Creatine helps muscles retain water intracellularly, which may support better hydration at the cellular level. If you’re an athlete or someone who exercises regularly and deals with cramps, creatine monohydrate (typically 3 to 5 grams daily) is a reasonable option that carries other performance benefits as well.

Pickle Juice: Not a Supplement, but It Works Fast

Pickle juice has a strong following among athletes, and research backs it up for stopping cramps once they’ve started. A study on dehydrated participants found that pickle juice inhibited electrically induced muscle cramps within seconds. Critically, this happened far too quickly to be explained by rehydration or electrolyte absorption. The researchers concluded that something in the vinegar triggers a reflex in the mouth and throat that signals the nervous system to shut down the overactive nerve firing causing the cramp.

This makes pickle juice (or any strong vinegar-based liquid) useful as an acute remedy rather than a preventive supplement. About one to two ounces at the onset of a cramp is the typical amount people use. Mustard works through a similar mechanism.

What to Avoid: Quinine

Quinine, found in tonic water and previously prescribed for nighttime leg cramps, carries serious risks. The FDA issued a specific safety communication warning against using quinine for cramps after continued reports of life-threatening side effects. These include a severe drop in platelet count (cells that help your blood clot), which led to hospitalizations and, in some cases, death. Among 38 adverse event reports the FDA reviewed, 21 patients required hospitalization for dangerously low platelet counts, and two patients died.
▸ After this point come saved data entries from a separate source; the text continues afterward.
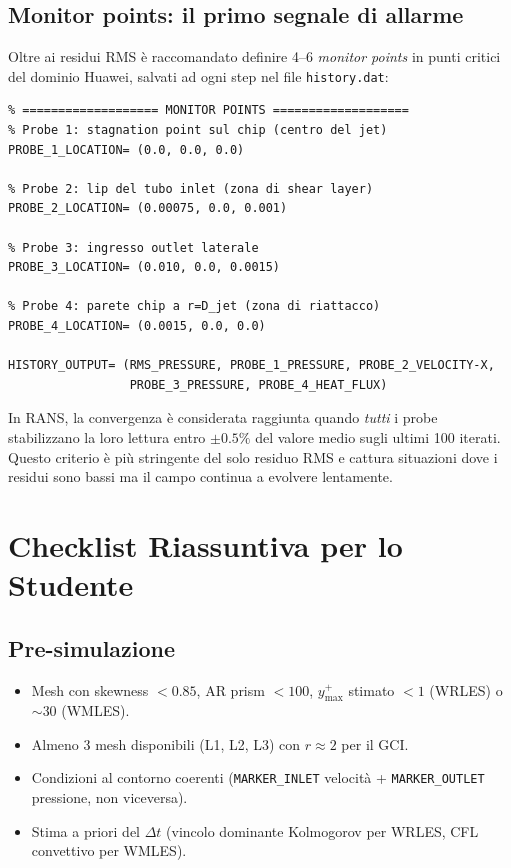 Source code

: \documentclass[11pt,a4paper]{article}
\newcommand{\ttcfg}[1]{\texttt{\color{codegray}#1}}
\begin{document}
\subsection{Monitor points: il primo segnale di allarme}

Oltre ai residui RMS è raccomandato definire 4--6 \emph{monitor points}
in punti critici del dominio Huawei, salvati ad ogni step nel file
\texttt{history.dat}:

\begin{lstlisting}
% =================== MONITOR POINTS ===================
% Probe 1: stagnation point sul chip (centro del jet)
PROBE_1_LOCATION= (0.0, 0.0, 0.0)

% Probe 2: lip del tubo inlet (zona di shear layer)
PROBE_2_LOCATION= (0.00075, 0.0, 0.001)

% Probe 3: ingresso outlet laterale
PROBE_3_LOCATION= (0.010, 0.0, 0.0015)

% Probe 4: parete chip a r=D_jet (zona di riattacco)
PROBE_4_LOCATION= (0.0015, 0.0, 0.0)

HISTORY_OUTPUT= (RMS_PRESSURE, PROBE_1_PRESSURE, PROBE_2_VELOCITY-X,
                 PROBE_3_PRESSURE, PROBE_4_HEAT_FLUX)
\end{lstlisting}

In RANS, la convergenza è considerata raggiunta quando \emph{tutti} i
probe stabilizzano la loro lettura entro $\pm 0.5\%$ del valore medio
sugli ultimi 100 iterati. Questo criterio è più stringente del solo
residuo RMS e cattura situazioni dove i residui sono bassi ma il
campo continua a evolvere lentamente.

\section{Checklist Riassuntiva per lo Studente}
\label{sec:checklist}

\subsection{Pre-simulazione}

\begin{itemize}
  \item[\textbullet] Mesh con skewness $< 0.85$, AR prism $< 100$,
    $y^+_{\max}$ stimato $< 1$ (WRLES) o $\sim 30$ (WMLES).
  \item[\textbullet] Almeno 3 mesh disponibili (L1, L2, L3) con
    $r \approx 2$ per il GCI.
  \item[\textbullet] Condizioni al contorno coerenti
    (\ttcfg{MARKER\_INLET} velocità + \ttcfg{MARKER\_OUTLET} pressione,
    non viceversa).
  \item[\textbullet] Stima a priori del $\Delta t$ (vincolo dominante
    Kolmogorov per WRLES, CFL convettivo per WMLES).
\end{itemize}
\end{document}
The amount of quinine in tonic water is lower than in prescription tablets, but the FDA’s position is clear: quinine should not be used for leg cramps at any dose. The risk of serious bleeding, kidney damage, and hearing loss far outweighs any potential benefit for a non-life-threatening condition.

Putting It Together

If you’re dealing with frequent cramps, the most evidence-supported approach is maintaining overall electrolyte balance rather than relying on a single supplement. That means getting enough sodium and potassium through your diet, using electrolyte drinks rather than plain water during heavy exercise, and ensuring your magnesium intake meets the daily recommendation through food first. For nighttime cramps in older adults, a B complex vitamin has limited but positive evidence. Athletes may benefit from creatine. And for cramps that have already started, a shot of pickle juice or vinegar is the fastest intervention available.